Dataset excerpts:
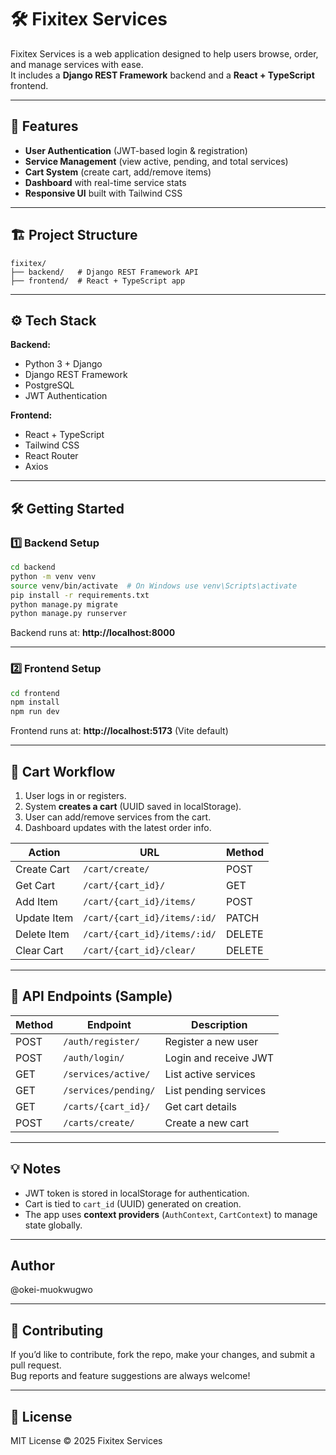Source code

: # 🛠 Fixitex Services

Fixitex Services is a web application designed to help users browse, order, and manage services with ease.  
It includes a **Django REST Framework** backend and a **React + TypeScript** frontend.  

---

## 🚀 Features

- **User Authentication** (JWT-based login & registration)
- **Service Management** (view active, pending, and total services)
- **Cart System** (create cart, add/remove items)
- **Dashboard** with real-time service stats
- **Responsive UI** built with Tailwind CSS

---

## 🏗 Project Structure

```
fixitex/
├── backend/   # Django REST Framework API
├── frontend/  # React + TypeScript app
```

---

## ⚙️ Tech Stack

**Backend:**
- Python 3 + Django
- Django REST Framework
- PostgreSQL
- JWT Authentication

**Frontend:**
- React + TypeScript
- Tailwind CSS
- React Router
- Axios

---

## 🛠 Getting Started

### 1️⃣ Backend Setup

```bash
cd backend
python -m venv venv
source venv/bin/activate  # On Windows use venv\Scripts\activate
pip install -r requirements.txt
python manage.py migrate
python manage.py runserver
```

Backend runs at: **http://localhost:8000**

---

### 2️⃣ Frontend Setup

```bash
cd frontend
npm install
npm run dev
```

Frontend runs at: **http://localhost:5173** (Vite default)

---

## 🛒 Cart Workflow

1. User logs in or registers.
2. System **creates a cart** (UUID saved in localStorage).
3. User can add/remove services from the cart.
4. Dashboard updates with the latest order info.

| Action      | URL                          | Method |
| ----------- | ---------------------------- | ------ |
| Create Cart | `/cart/create/`              | POST   |
| Get Cart    | `/cart/{cart_id}/`           | GET    |
| Add Item    | `/cart/{cart_id}/items/`     | POST   |
| Update Item | `/cart/{cart_id}/items/:id/` | PATCH  |
| Delete Item | `/cart/{cart_id}/items/:id/` | DELETE |
| Clear Cart  | `/cart/{cart_id}/clear/`     | DELETE |


---

## 📡 API Endpoints (Sample)

| Method | Endpoint | Description |
|--------|----------|-------------|
| POST | `/auth/register/` | Register a new user |
| POST | `/auth/login/` | Login and receive JWT |
| GET  | `/services/active/` | List active services |
| GET  | `/services/pending/` | List pending services |
| GET  | `/carts/{cart_id}/` | Get cart details |
| POST | `/carts/create/` | Create a new cart |

---

## 💡 Notes

- JWT token is stored in localStorage for authentication.
- Cart is tied to `cart_id` (UUID) generated on creation.
- The app uses **context providers** (`AuthContext`, `CartContext`) to manage state globally.

---

## Author
@okei-muokwugwo

---

## 🤝 Contributing

If you’d like to contribute, fork the repo, make your changes, and submit a pull request.  
Bug reports and feature suggestions are always welcome!

---

## 📜 License

MIT License © 2025 Fixitex Services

- _What the task requires_
I'd like every record transcribed exactly, with no pictures carried over.

- _Answer to this problem_
Source code

: # 🛠 Fixitex Services

Fixitex Services is a web application designed to help users browse, order, and manage services with ease.  
It includes a **Django REST Framework** backend and a **React + TypeScript** frontend.  

---

## 🚀 Features

- **User Authentication** (JWT-based login & registration)
- **Service Management** (view active, pending, and total services)
- **Cart System** (create cart, add/remove items)
- **Dashboard** with real-time service stats
- **Responsive UI** built with Tailwind CSS

---

## 🏗 Project Structure

```
fixitex/
├── backend/   # Django REST Framework API
├── frontend/  # React + TypeScript app
```

---

## ⚙️ Tech Stack

**Backend:**
- Python 3 + Django
- Django REST Framework
- PostgreSQL
- JWT Authentication

**Frontend:**
- React + TypeScript
- Tailwind CSS
- React Router
- Axios

---

## 🛠 Getting Started

### 1️⃣ Backend Setup

```bash
cd backend
python -m venv venv
source venv/bin/activate  # On Windows use venv\Scripts\activate
pip install -r requirements.txt
python manage.py migrate
python manage.py runserver
```

Backend runs at: **http://localhost:8000**

---

### 2️⃣ Frontend Setup

```bash
cd frontend
npm install
npm run dev
```

Frontend runs at: **http://localhost:5173** (Vite default)

---

## 🛒 Cart Workflow

1. User logs in or registers.
2. System **creates a cart** (UUID saved in localStorage).
3. User can add/remove services from the cart.
4. Dashboard updates with the latest order info.

| Action      | URL                          | Method |
| ----------- | ---------------------------- | ------ |
| Create Cart | `/cart/create/`              | POST   |
| Get Cart    | `/cart/{cart_id}/`           | GET    |
| Add Item    | `/cart/{cart_id}/items/`     | POST   |
| Update Item | `/cart/{cart_id}/items/:id/` | PATCH  |
| Delete Item | `/cart/{cart_id}/items/:id/` | DELETE |
| Clear Cart  | `/cart/{cart_id}/clear/`     | DELETE |


---

## 📡 API Endpoints (Sample)

| Method | Endpoint | Description |
|--------|----------|-------------|
| POST | `/auth/register/` | Register a new user |
| POST | `/auth/login/` | Login and receive JWT |
| GET  | `/services/active/` | List active services |
| GET  | `/services/pending/` | List pending services |
| GET  | `/carts/{cart_id}/` | Get cart details |
| POST | `/carts/create/` | Create a new cart |

---

## 💡 Notes

- JWT token is stored in localStorage for authentication.
- Cart is tied to `cart_id` (UUID) generated on creation.
- The app uses **context providers** (`AuthContext`, `CartContext`) to manage state globally.

---

## Author
@okei-muokwugwo

---

## 🤝 Contributing

If you’d like to contribute, fork the repo, make your changes, and submit a pull request.  
Bug reports and feature suggestions are always welcome!

---

## 📜 License

MIT License © 2025 Fixitex Services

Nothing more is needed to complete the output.